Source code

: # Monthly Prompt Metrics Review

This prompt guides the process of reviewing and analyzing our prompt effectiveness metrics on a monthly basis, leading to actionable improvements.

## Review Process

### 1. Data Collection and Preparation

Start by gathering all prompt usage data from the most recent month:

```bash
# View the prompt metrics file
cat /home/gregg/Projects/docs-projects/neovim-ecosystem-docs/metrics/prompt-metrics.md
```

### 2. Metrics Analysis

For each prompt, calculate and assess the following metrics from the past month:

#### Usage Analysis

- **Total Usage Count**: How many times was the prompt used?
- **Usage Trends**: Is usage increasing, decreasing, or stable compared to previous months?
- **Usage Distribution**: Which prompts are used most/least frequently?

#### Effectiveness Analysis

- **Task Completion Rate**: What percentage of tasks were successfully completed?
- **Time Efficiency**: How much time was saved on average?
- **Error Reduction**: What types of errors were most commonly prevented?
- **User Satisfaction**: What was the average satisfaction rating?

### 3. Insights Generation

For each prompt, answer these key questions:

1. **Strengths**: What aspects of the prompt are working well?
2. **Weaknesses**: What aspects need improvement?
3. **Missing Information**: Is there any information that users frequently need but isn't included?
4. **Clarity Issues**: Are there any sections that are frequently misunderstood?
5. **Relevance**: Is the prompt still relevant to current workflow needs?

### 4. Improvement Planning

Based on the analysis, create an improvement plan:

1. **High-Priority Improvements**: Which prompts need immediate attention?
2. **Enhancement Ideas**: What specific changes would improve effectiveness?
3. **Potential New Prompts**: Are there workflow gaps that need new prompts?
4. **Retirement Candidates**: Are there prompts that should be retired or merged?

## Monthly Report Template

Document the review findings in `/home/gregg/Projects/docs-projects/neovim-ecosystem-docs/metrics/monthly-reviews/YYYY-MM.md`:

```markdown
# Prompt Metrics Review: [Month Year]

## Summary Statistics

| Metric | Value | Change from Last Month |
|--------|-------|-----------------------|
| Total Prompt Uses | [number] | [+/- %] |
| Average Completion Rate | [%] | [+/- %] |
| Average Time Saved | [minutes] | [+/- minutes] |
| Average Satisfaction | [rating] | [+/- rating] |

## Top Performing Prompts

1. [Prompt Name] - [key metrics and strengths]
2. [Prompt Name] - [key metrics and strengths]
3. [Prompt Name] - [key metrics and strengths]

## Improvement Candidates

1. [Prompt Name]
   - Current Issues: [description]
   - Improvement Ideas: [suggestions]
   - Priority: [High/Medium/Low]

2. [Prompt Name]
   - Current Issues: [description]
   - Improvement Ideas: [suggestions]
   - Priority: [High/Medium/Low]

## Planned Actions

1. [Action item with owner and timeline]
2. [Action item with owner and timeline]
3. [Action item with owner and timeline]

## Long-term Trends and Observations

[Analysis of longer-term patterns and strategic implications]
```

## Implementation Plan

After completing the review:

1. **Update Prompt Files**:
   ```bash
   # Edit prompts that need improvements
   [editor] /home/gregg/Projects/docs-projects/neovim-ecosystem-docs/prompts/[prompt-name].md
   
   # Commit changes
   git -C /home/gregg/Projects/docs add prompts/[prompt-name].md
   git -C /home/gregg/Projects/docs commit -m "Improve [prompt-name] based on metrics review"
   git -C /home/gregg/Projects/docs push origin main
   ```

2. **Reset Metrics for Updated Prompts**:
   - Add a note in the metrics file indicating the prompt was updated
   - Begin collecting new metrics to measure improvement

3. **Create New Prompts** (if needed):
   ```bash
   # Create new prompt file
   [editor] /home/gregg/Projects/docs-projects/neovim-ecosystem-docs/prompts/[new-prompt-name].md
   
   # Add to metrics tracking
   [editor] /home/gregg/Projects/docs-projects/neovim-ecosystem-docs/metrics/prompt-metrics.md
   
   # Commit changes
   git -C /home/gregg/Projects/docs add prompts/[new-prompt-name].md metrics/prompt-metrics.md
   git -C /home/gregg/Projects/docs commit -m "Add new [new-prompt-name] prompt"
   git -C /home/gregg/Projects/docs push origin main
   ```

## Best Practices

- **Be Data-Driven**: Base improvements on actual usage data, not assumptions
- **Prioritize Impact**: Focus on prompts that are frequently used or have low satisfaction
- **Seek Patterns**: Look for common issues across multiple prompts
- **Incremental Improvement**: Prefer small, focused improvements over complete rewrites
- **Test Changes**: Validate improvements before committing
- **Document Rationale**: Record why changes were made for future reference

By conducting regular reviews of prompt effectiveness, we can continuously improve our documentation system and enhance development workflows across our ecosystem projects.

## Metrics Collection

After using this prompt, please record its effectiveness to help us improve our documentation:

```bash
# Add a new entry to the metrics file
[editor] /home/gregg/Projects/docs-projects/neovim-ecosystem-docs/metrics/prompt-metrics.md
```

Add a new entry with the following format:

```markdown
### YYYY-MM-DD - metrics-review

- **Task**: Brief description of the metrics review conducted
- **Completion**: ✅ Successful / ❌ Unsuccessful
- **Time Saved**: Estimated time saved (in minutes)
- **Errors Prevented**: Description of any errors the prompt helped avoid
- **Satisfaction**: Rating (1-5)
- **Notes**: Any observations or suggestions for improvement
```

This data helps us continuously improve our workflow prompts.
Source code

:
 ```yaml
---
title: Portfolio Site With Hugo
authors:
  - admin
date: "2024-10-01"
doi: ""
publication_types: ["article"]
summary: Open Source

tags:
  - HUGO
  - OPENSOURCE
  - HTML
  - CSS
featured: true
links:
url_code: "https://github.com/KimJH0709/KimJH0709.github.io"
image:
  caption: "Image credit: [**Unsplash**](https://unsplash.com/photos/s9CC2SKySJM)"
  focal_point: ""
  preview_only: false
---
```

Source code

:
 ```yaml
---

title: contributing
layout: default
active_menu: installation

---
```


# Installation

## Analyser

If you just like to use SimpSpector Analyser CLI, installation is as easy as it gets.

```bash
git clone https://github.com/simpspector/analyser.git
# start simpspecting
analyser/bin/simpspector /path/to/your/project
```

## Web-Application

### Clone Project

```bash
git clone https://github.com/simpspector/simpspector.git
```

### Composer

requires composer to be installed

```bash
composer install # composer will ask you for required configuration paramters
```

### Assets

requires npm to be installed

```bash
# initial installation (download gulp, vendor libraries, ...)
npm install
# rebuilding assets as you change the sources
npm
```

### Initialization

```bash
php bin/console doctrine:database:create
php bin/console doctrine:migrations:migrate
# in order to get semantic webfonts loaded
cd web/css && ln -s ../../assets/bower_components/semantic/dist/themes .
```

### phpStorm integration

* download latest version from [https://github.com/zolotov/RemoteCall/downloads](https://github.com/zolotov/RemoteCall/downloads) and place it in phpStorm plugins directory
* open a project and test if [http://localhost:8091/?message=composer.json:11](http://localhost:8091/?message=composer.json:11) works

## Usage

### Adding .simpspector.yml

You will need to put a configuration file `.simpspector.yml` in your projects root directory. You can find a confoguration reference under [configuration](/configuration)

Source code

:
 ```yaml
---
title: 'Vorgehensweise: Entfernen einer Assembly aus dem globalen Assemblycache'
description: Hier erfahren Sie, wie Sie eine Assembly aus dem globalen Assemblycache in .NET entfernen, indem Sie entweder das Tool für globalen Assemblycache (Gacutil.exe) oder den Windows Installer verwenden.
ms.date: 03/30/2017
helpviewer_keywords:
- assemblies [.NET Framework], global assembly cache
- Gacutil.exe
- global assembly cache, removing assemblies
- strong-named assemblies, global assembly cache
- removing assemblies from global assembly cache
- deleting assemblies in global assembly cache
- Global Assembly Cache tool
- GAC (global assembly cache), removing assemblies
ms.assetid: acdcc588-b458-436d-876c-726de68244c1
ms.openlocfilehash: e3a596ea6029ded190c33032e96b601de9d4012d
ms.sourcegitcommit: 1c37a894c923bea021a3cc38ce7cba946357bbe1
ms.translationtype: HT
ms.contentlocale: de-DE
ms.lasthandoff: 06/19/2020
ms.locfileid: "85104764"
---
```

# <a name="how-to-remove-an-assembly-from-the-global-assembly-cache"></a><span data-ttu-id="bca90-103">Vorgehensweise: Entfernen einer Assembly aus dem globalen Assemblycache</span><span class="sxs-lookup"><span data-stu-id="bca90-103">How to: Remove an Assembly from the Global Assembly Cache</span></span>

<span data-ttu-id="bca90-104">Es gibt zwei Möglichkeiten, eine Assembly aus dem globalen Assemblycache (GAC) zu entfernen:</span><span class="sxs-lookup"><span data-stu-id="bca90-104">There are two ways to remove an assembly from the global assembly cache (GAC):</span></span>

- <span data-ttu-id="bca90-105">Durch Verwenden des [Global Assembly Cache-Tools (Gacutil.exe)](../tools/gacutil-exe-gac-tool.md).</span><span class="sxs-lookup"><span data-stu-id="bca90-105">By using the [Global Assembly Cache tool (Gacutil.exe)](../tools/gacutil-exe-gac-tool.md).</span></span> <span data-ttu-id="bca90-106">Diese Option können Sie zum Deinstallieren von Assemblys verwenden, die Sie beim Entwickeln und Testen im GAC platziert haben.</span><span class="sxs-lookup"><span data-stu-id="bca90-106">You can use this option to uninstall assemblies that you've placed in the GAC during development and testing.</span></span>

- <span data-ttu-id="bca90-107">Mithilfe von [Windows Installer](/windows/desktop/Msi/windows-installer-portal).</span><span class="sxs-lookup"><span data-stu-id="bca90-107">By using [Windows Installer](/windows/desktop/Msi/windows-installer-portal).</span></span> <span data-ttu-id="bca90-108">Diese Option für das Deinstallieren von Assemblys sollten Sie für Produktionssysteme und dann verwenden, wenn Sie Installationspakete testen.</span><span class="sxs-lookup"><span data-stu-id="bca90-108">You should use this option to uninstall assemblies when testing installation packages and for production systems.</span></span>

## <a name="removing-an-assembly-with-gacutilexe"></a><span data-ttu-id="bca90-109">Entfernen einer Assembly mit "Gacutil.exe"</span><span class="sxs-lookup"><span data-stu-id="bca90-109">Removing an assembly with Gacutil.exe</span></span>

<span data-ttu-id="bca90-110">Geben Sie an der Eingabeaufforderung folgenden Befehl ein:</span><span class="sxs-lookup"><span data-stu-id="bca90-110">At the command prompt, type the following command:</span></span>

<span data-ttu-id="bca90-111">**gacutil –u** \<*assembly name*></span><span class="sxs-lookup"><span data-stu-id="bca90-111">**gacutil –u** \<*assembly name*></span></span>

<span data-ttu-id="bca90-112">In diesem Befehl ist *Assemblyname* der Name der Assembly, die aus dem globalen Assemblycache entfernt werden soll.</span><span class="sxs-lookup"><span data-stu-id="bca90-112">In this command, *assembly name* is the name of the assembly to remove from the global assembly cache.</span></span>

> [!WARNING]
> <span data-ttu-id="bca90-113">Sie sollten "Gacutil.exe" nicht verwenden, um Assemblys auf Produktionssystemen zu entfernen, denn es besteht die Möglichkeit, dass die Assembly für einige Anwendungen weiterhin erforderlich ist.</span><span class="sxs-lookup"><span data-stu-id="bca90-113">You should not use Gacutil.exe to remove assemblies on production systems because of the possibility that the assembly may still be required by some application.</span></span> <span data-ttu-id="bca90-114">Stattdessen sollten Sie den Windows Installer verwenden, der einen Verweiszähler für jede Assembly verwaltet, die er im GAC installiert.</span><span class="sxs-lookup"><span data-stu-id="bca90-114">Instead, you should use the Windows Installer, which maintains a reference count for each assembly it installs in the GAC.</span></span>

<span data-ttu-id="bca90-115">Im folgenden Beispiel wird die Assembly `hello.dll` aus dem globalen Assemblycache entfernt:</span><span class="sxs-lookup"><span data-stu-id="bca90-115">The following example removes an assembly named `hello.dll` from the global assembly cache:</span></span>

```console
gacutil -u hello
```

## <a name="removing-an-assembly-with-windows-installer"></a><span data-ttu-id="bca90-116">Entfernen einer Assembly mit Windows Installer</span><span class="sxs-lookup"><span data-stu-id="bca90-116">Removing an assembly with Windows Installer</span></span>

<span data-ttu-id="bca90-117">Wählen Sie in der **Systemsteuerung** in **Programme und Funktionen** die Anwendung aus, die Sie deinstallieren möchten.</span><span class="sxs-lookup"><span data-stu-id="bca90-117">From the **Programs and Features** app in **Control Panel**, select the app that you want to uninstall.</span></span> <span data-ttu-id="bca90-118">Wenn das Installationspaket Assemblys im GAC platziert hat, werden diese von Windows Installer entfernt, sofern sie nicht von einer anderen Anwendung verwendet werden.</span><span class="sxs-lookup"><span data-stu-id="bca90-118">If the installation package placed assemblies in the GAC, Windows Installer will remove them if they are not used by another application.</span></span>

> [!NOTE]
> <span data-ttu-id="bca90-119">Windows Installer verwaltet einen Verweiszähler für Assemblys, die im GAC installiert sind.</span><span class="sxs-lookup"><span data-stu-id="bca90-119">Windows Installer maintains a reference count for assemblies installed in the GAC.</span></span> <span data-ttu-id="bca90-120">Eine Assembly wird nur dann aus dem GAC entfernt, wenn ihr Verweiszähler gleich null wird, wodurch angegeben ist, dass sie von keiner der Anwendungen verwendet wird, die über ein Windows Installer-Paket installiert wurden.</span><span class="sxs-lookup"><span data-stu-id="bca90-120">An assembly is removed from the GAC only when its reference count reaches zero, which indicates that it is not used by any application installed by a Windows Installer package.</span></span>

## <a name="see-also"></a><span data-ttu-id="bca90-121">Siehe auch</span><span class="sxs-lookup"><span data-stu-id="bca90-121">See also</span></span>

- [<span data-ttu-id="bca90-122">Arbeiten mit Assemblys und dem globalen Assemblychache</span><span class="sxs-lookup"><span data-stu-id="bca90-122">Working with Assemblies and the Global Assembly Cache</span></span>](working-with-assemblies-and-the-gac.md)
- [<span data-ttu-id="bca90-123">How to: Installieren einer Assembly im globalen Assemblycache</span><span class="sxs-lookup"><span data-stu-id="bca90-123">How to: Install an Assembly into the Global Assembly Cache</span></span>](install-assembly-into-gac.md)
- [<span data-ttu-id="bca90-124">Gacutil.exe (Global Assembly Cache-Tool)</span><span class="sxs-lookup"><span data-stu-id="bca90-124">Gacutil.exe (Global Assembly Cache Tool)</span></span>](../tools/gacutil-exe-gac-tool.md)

━━━━━━━━━━━━━━━━━━━━━━━━━━━━━━

REQUIRED WORK:
Your answer must be the line holding "to: Installieren einer" plus every later line to the end of the records, copied exactly.

YOUR RESPONSE:
- [<span data-ttu-id="bca90-123">How to: Installieren einer Assembly im globalen Assemblycache</span><span class="sxs-lookup"><span data-stu-id="bca90-123">How to: Install an Assembly into the Global Assembly Cache</span></span>](install-assembly-into-gac.md)
- [<span data-ttu-id="bca90-124">Gacutil.exe (Global Assembly Cache-Tool)</span><span class="sxs-lookup"><span data-stu-id="bca90-124">Gacutil.exe (Global Assembly Cache Tool)</span></span>](../tools/gacutil-exe-gac-tool.md)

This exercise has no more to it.